## Work to be completed:
Copy exactly the lines from the start of the data below through the one that carries "On peut utiliser", and only those.
=== Begin Enclosure ===
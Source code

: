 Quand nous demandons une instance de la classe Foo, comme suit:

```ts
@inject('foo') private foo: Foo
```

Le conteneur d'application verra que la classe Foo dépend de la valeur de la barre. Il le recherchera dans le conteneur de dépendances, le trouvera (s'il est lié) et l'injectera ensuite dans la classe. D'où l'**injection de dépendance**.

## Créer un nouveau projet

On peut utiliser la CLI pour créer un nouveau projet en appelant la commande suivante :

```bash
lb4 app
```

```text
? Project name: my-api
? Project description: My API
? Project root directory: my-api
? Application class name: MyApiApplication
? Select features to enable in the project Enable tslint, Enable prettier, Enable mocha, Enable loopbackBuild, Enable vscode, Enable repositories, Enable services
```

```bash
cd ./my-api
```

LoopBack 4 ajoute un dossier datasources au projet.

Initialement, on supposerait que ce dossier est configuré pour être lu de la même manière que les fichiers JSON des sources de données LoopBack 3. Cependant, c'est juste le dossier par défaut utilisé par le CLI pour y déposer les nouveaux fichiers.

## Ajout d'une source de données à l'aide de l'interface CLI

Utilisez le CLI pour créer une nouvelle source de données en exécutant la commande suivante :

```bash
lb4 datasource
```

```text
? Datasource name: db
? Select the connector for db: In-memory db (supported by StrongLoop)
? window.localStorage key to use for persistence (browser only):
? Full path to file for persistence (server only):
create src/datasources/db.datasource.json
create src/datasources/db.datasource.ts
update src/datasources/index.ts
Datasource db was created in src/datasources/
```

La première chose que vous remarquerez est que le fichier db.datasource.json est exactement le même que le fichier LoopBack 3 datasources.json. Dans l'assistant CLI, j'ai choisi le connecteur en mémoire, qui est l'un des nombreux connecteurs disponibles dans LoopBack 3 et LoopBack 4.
=== End Enclosure ===
## Response box:
Source code

: Quand nous demandons une instance de la classe Foo, comme suit:

```ts
@inject('foo') private foo: Foo
```

Le conteneur d'application verra que la classe Foo dépend de la valeur de la barre. Il le recherchera dans le conteneur de dépendances, le trouvera (s'il est lié) et l'injectera ensuite dans la classe. D'où l'**injection de dépendance**.

## Créer un nouveau projet

On peut utiliser la CLI pour créer un nouveau projet en appelant la commande suivante :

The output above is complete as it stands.